To do:
Go through the records and copy each line where the word "Docker" occurs.

Data extracted from a collection

□ □ □ □ □ □ □

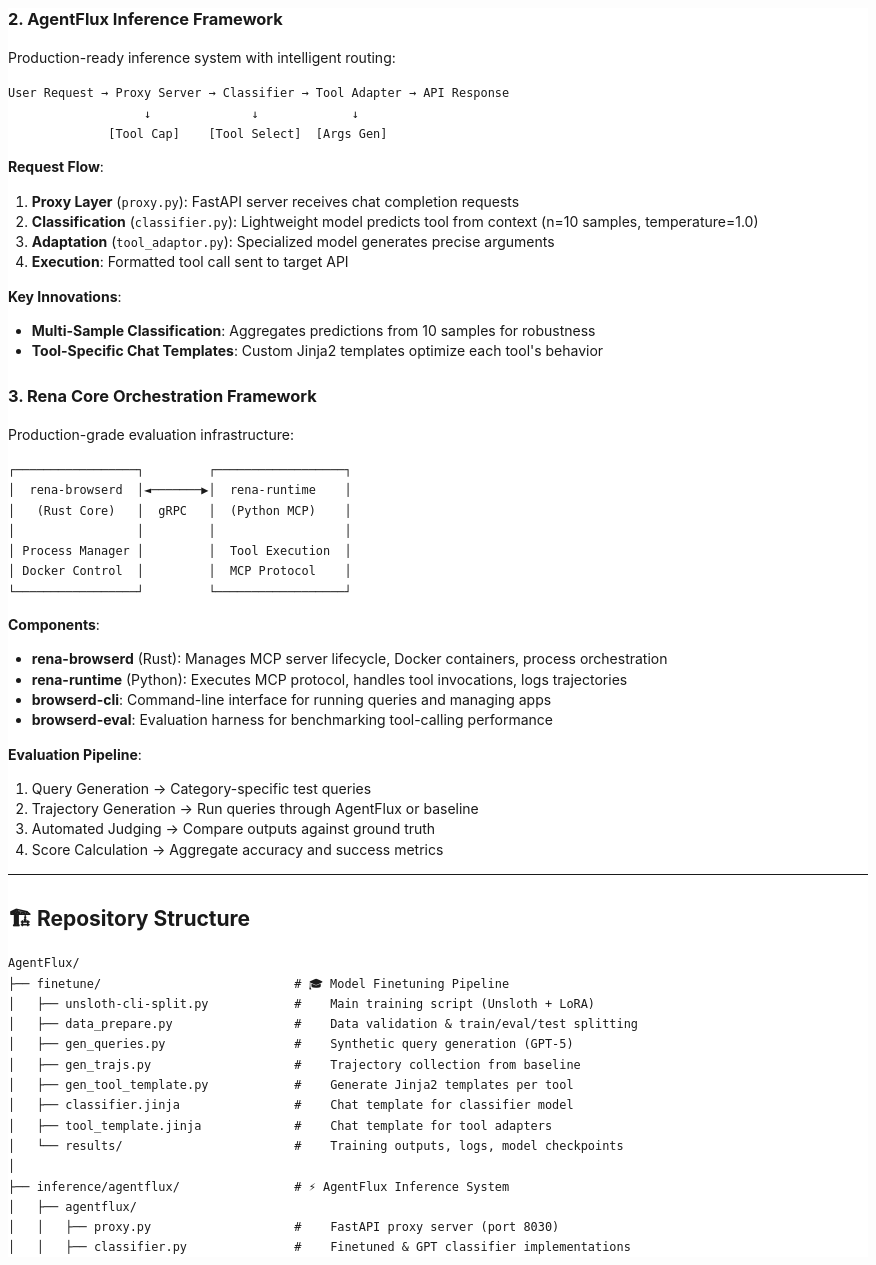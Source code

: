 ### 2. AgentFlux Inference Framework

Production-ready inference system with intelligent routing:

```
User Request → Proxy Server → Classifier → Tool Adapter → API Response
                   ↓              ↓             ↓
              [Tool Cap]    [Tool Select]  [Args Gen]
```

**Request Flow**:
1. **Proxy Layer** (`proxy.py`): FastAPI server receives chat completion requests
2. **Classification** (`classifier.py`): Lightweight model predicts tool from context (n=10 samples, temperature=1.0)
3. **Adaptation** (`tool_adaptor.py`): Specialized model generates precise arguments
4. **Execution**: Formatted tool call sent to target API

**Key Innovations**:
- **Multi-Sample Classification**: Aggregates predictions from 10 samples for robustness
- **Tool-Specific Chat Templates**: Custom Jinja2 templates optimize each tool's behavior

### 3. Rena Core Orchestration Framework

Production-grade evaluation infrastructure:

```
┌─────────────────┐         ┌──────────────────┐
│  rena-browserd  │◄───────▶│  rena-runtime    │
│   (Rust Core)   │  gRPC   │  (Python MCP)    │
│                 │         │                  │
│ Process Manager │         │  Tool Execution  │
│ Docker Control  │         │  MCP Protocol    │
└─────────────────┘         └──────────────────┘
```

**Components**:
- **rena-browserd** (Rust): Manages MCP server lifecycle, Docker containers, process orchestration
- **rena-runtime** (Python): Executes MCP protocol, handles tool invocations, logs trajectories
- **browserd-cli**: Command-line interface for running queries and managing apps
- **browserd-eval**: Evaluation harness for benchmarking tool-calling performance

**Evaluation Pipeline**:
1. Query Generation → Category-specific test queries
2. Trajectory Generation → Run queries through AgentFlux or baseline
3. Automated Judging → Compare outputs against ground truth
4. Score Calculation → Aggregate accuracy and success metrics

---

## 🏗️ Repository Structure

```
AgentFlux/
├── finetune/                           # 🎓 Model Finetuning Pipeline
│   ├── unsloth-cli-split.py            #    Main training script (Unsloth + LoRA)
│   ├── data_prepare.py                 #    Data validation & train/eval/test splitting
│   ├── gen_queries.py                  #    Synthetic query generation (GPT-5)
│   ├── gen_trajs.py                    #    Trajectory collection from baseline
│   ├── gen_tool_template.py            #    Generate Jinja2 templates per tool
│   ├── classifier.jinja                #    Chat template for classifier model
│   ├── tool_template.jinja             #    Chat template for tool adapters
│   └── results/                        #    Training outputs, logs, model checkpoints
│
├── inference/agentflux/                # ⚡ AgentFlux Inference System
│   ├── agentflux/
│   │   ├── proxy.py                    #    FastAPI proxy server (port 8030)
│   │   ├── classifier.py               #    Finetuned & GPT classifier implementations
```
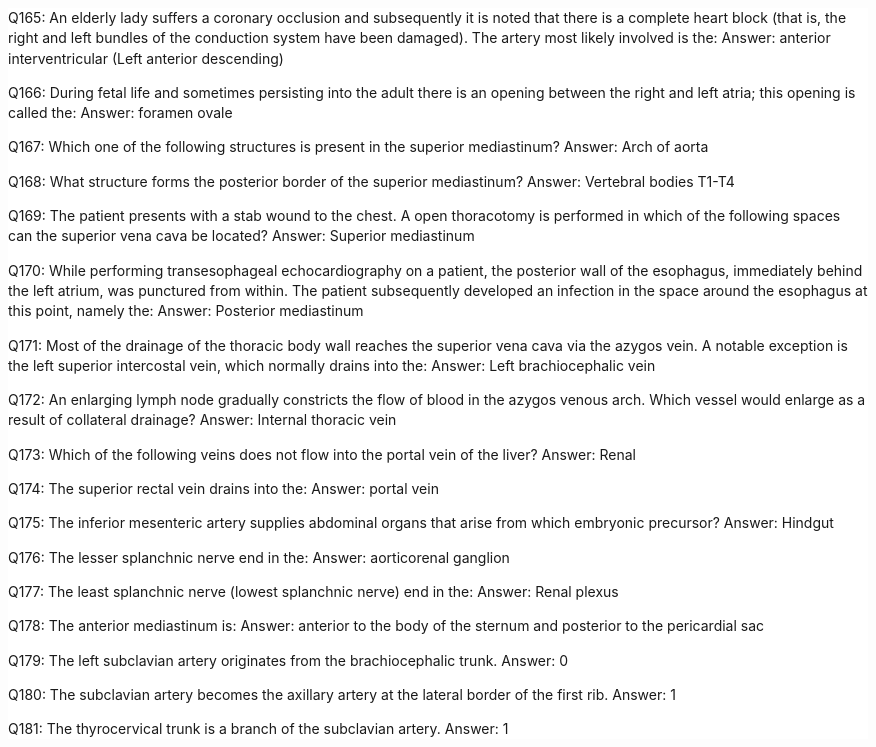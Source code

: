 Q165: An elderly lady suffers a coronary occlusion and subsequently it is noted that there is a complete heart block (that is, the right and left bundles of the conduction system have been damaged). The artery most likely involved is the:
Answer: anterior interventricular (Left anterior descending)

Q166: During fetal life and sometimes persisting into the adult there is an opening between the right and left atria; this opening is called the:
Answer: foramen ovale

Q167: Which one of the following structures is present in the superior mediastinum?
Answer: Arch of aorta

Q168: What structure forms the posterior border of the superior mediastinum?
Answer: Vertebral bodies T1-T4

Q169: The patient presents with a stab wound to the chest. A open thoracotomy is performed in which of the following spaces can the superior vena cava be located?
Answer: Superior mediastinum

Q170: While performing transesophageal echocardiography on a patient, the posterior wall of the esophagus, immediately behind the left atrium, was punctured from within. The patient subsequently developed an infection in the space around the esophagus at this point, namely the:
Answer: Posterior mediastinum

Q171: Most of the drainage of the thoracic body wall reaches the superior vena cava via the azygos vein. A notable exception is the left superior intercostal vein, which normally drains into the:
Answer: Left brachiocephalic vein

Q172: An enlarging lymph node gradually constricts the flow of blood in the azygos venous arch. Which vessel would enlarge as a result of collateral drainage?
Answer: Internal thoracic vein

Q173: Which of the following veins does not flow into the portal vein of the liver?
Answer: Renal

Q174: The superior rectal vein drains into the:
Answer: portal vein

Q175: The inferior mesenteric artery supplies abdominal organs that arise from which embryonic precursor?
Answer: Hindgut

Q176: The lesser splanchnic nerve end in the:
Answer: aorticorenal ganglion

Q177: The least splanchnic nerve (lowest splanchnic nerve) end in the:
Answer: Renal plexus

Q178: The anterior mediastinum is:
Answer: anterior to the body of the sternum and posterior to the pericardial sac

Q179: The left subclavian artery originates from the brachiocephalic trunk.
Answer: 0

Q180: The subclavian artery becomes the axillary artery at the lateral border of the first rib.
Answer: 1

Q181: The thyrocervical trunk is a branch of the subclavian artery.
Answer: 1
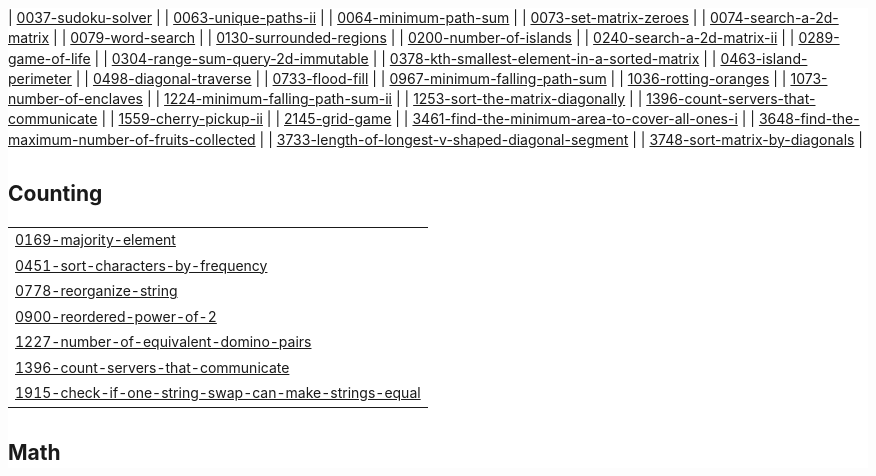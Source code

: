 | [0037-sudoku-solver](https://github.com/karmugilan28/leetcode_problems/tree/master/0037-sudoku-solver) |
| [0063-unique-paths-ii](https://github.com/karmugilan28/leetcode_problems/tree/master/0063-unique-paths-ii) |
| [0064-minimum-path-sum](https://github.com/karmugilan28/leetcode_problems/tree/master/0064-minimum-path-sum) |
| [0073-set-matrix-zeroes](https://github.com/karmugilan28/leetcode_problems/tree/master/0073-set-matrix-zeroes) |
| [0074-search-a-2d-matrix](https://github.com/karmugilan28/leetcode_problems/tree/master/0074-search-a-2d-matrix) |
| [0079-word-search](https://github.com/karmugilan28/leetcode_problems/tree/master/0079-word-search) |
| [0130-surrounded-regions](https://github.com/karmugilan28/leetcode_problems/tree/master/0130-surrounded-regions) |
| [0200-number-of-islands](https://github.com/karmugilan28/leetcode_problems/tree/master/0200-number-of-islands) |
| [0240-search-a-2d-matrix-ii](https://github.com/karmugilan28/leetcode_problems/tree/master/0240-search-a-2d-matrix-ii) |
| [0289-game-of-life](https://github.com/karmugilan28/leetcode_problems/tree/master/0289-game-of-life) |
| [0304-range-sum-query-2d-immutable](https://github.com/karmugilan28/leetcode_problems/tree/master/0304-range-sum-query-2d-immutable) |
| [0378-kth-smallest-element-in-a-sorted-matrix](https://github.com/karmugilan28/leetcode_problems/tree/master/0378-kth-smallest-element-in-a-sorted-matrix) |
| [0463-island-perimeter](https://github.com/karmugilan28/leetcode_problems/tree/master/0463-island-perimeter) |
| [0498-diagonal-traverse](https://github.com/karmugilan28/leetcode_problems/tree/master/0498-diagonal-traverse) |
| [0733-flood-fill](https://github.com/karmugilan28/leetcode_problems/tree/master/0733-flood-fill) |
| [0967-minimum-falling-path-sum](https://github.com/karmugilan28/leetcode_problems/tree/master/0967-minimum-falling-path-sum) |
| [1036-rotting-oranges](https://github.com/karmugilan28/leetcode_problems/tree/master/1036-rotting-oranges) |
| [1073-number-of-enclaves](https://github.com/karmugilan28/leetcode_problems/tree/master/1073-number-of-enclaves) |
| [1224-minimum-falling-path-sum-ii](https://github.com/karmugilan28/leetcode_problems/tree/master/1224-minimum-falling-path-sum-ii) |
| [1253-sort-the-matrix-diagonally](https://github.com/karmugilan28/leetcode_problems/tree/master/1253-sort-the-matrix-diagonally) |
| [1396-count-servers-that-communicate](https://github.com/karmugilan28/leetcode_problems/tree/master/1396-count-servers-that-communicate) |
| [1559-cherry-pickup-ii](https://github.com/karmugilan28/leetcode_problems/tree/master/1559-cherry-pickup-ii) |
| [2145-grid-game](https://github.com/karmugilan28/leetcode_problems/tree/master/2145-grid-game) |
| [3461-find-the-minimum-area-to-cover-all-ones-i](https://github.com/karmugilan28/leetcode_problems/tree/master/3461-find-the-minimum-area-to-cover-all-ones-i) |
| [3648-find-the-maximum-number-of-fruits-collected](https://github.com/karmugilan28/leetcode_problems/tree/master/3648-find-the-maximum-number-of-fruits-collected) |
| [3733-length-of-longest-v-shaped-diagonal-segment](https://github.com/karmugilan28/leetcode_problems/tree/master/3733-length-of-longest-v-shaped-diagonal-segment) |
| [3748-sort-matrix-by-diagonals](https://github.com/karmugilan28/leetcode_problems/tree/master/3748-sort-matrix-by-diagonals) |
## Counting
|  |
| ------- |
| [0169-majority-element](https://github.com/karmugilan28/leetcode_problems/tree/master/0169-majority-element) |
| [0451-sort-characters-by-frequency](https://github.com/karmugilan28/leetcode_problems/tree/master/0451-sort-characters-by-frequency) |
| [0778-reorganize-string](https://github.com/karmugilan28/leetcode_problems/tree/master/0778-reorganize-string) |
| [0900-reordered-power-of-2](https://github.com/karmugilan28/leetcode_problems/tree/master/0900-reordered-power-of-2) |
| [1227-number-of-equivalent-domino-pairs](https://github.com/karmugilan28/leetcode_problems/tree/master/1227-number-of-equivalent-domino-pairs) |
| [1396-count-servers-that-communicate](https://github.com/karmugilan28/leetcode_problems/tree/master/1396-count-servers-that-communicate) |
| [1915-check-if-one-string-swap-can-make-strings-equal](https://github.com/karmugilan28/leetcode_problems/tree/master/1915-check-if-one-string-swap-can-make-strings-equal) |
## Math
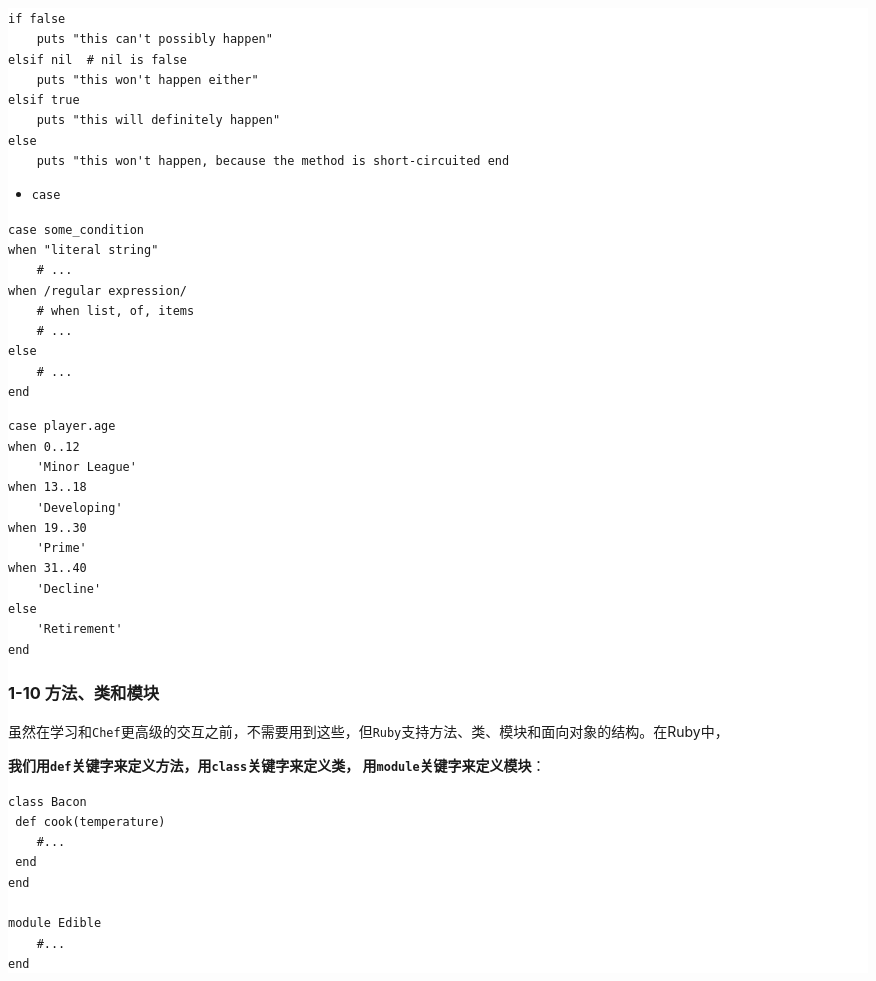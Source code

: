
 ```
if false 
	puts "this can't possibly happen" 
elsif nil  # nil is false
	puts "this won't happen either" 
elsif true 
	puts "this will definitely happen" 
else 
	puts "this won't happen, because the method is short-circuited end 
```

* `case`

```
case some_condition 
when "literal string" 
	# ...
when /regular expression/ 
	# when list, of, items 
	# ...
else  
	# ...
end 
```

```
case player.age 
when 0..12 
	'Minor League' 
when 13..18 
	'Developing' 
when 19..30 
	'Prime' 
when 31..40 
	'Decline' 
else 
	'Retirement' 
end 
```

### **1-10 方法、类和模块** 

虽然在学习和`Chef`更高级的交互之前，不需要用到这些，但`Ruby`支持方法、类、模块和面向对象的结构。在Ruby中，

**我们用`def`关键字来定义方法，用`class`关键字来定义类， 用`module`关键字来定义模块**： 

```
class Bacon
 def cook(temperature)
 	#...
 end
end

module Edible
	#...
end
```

□ □ □ □ □ □ □

Response to the exercise:
│ Docker Control  │         │  MCP Protocol    │
- **rena-browserd** (Rust): Manages MCP server lifecycle, Docker containers, process orchestration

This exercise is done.